John Walsh, for making excuses when you should have been apologizing, you had the worst week in Washington. Congrats, or something.
While Walsh ties himself up in knots, Democrats insist that they’re sticking by their nominee in Montana — at least for now, but probably not enthusiastically:
Senate Democrats went into full-fledged damage control Thursday to protect embattled Montana Sen.

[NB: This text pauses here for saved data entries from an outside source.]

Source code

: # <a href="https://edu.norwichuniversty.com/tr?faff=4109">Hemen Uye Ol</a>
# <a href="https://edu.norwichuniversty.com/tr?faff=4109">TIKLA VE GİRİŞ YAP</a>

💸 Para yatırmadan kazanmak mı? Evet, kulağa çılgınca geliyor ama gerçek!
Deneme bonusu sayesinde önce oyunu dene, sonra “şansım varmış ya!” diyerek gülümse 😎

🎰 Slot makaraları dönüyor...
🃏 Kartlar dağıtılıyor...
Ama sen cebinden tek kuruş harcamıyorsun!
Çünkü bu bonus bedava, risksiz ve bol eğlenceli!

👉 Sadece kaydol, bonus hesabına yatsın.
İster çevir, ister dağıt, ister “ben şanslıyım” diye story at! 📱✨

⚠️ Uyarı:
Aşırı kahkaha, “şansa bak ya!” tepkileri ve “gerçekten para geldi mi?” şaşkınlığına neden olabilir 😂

John Walsh, a day after plagiarism revelations that imperil his election hopes this fall.
Despite a mountain of evidence suggesting that Walsh may have obtained a key academic credential improperly, the party leadership, Montana Democrats and members of the rank and file closed ranks behind the appointed senator — arguing that voters should overlook a relatively minor mistake when weighed against his military service in Iraq and career serving his country. …
Democrats hoped that the uproar would soon die down, and Walsh could soon return to regular campaigning. They likened the scandal to the 2010 Connecticut Senate race, when it was revealed that Richard Blumenthal never served in Vietnam, contradicting his numerous assertions that he did, as well as the 2012 controversy over whether Elizabeth Warren improperly cited having Native American heritage to advance in her academic career. Warren and Blumenthal eventually won those races.
But those two races were in deep-blue states — not in red Montana, where President Barack Obama is deeply unpopular and where Walsh was only just appointed to the Senate seat in February to fill the vacancy of Max Baucus, now the U.S. ambassador to China. Republicans expressed new confidence in Daines’ chances following the Wednesday report — and some Democrats privately agreed.
“It’s over,” one senior Democratic Senate source said Thursday.
The problem for Democrats is that it’s not a “relatively minor mistake.” Plagiarism on this scale is deliberate, not accidental, and it goes directly to integrity. It’s not a youthful indiscretion either, but a very recent example of Walsh’s actions, taking place just seven years ago. His rush to blame PTSD and obfuscate the circumstances of his service — which was indeed very honorable — in order to play the victim is even more reprehensible. It’s a clear demonstration that voters can’t trust Walsh as their elected representative, and at some point that integrity question will infect other Democrats who insist on publicly standing by Walsh.
For now, it’s easy to offer up a couple of defenses of Walsh from long distance. How many of these Democrats will go out on the stump for Walsh, especially if the Army War College withdraws his degree next month? I’d guess that Walsh becomes invisible to the DSCC and fellow Democrats at that point, and probably to the voters in Montana, too.